True Positive     47
True Negative     29
False Negative    23
False Positive     3
Name: Pred_Class, dtype: int64

In [32]:

# Create confusion matrix table, along with labels, counts and percentage
cf_matrix = np.array([[cf_values.loc['True Positive'], cf_values.loc['False Negative']],
            [cf_values.loc['False Positive'], cf_values.loc['True Negative']]])

group_names = ['True Positive', 'False Negative\n(Type II Error)', 'False Positive\n(Type I Error)', 'True Negative']

group_counts = ['{0:0.0f}'.format(value) for value in
                cf_matrix.flatten()]
                
group_percentages = ['{0:.2%}'.format(value) for value in
                     cf_matrix.flatten()/np.sum(cf_matrix)]
                     
labels = [f'{v1}\n{v2}\n{v3}' for v1, v2, v3 in
          zip(group_names,group_counts,group_percentages)]
          
labels = np.asarray(labels).reshape(2,2)

# Create confusion matrix plot using Seaborn
ax = plt.subplot()
plt.rcParams.update({'font.size': 14})
sns.heatmap(cf_matrix, annot=labels, fmt='', cmap='PuOr')

# Set labels, title and ticks
ax.set_xlabel('Predicted Class', fontsize=14)
ax.set_ylabel('Actual Class', fontsize=14)
ax.set_title('Confusion Matrix', fontsize=14, fontweight='bold')
ax.xaxis.set_ticklabels(['Performance Increase', 'Performance Decrease'], fontsize=12)
ax.yaxis.set_ticklabels(['Performance Increase', 'Performance Decrease'], va='center', fontsize=12)

Out[32]:

[Text(0, 0.5, 'Performance Increase'), Text(0, 1.5, 'Performance Decrease')]

In [33]:

# Below are the classification metrics. 
accuracy = '{0:.2%}'.format((cf_values.loc['True Positive'] + cf_values.loc['True Negative']) / (cf_values.loc['True Positive'] + cf_values.loc['False Positive'] + cf_values.loc['True Negative'] + cf_values.loc['False Negative']))
print('Accuracy: ', accuracy)

sensitivity = '{0:.2%}'.format((cf_values.loc['True Positive']) / (cf_values.loc['True Positive'] + cf_values.loc['False Negative']))
print('Sensitivity (Recall): ', sensitivity)
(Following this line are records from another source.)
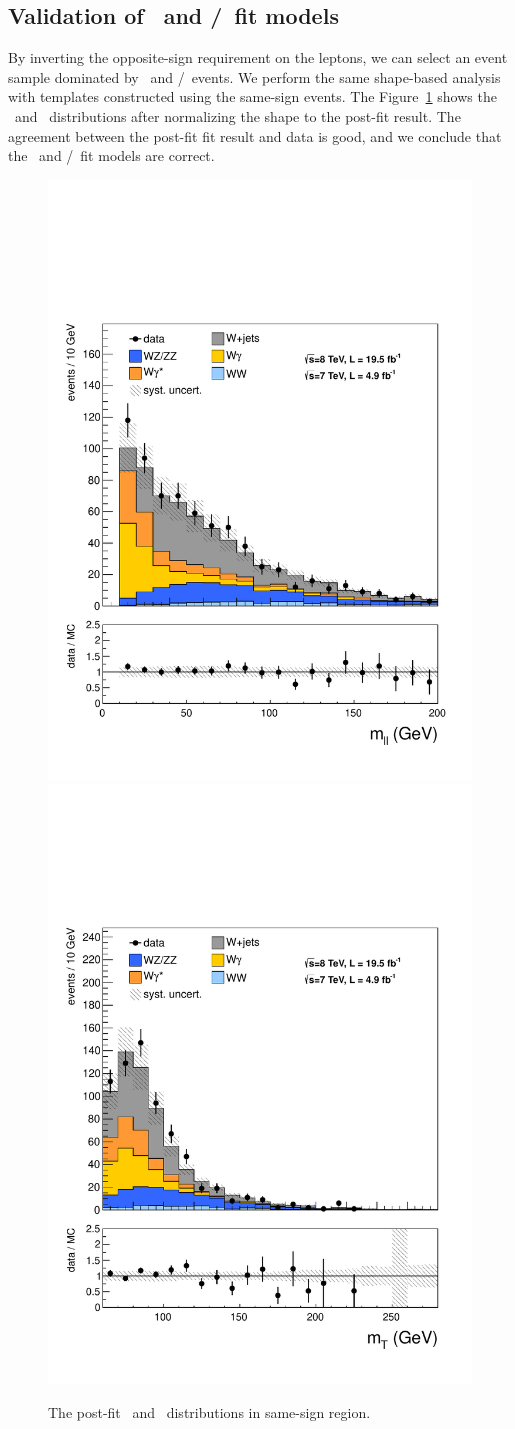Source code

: \subsection{Validation of \Wjets\ and \wgamma/\wgammastar\ fit models}  

By inverting the opposite-sign requirement on the leptons, 
we can select an event sample dominated by \Wjets\ and \wgamma/\wgammastar\ events. 
We perform the same shape-based analysis
with templates constructed using the same-sign events.
The Figure~\ref{fig:ssCRfit} shows the \mll\ and \mT\ distributions
after normalizing the shape to the post-fit result. The agreement
between the post-fit fit result and data is good, and we conclude
that the \Wjets\ and \wgamma/\wgammastar\ fit models are correct.

\begin{figure}[!hbtp] 
\begin{center}
    \includegraphics[width=.47\textwidth]{figures/SS_mll_0j.pdf}
    \includegraphics[width=.47\textwidth]{figures/SS_mT_0j.pdf}
    \caption{The post-fit \mll\ and \mT\ distributions in same-sign region.} 
    \label{fig:ssCRfit}
\end{center}
\end{figure}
specificity = '{0:.2%}'.format((cf_values.loc['True Negative']) / (cf_values.loc['True Negative'] + cf_values.loc['False Positive']))
print('Specificity (True Negative Rate): ', specificity)
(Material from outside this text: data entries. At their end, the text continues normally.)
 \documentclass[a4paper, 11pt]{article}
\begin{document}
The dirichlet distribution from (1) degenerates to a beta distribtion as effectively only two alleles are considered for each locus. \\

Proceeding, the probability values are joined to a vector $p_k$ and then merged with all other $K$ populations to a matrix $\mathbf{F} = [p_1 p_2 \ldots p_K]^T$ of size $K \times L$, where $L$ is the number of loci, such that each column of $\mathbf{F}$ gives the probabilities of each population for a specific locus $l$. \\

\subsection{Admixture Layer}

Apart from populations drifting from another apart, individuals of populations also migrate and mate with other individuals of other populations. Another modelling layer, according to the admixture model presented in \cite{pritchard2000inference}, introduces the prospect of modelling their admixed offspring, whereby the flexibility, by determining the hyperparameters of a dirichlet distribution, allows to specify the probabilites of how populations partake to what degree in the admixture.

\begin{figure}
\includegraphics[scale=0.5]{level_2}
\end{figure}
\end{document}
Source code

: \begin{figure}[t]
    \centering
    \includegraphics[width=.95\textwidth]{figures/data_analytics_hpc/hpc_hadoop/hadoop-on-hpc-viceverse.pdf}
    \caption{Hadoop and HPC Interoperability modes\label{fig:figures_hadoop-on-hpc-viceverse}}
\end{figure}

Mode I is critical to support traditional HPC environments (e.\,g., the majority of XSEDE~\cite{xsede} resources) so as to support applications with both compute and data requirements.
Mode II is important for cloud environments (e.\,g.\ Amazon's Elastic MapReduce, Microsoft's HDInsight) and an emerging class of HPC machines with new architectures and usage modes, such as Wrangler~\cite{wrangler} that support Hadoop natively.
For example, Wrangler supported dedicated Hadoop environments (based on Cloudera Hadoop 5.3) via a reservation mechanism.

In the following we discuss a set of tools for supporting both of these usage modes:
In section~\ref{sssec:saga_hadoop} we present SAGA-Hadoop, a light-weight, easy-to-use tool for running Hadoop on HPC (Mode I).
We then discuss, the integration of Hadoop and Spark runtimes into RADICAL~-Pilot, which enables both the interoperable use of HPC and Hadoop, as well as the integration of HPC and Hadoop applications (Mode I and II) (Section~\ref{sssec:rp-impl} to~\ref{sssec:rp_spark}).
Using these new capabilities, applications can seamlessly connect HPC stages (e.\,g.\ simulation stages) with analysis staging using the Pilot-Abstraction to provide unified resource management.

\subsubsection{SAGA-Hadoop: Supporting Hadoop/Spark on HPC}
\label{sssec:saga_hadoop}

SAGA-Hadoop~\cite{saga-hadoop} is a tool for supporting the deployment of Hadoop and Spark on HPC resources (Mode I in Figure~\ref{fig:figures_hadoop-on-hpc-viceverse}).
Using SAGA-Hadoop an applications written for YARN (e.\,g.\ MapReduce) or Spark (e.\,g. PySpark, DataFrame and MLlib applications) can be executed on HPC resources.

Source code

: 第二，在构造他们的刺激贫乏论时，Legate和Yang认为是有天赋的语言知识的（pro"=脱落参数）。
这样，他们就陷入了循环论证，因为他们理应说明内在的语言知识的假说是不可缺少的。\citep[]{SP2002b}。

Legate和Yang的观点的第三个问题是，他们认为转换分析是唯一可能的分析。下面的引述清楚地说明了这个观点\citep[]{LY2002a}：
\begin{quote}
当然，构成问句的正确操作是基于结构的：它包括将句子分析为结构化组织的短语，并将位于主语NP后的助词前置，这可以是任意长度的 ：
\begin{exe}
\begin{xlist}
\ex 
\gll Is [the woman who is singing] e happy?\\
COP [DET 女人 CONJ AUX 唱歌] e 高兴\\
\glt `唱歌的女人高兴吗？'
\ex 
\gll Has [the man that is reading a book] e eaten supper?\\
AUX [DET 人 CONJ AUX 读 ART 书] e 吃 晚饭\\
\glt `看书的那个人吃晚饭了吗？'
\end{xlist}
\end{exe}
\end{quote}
precision = '{0:.2%}'.format((cf_values.loc['True Positive']) / (cf_values.loc['True Positive'] + cf_values.loc['False Positive']))
print('Precision (Positive Predictive Value): ', precision)

f1 = '{0:.2%}'.format((2 * cf_values.loc['True Positive']) / (2 * cf_values.loc['True Positive'] + cf_values.loc['False Positive'] + cf_values.loc['False Negative']))
print('F1 Score (harmonic mean of Precision and Sensitivity): ', f1)

Accuracy:  74.51%
Sensitivity (Recall):  67.14%
Specificity (True Negative Rate):  90.62%
Precision (Positive Predictive Value):  94.00%
F1 Score (harmonic mean of Precision and Sensitivity):  78.33%

8. Conclusion¶

Getting accuracy over 70% is more likely to move this model in to production. We can confidently predict whether the employee will increase or decrease in performance. Even more so, for employees we think will decrease in performance, we can get ahead of that and ask the supervisor to coach them and support them to mitigate the decrease in performance.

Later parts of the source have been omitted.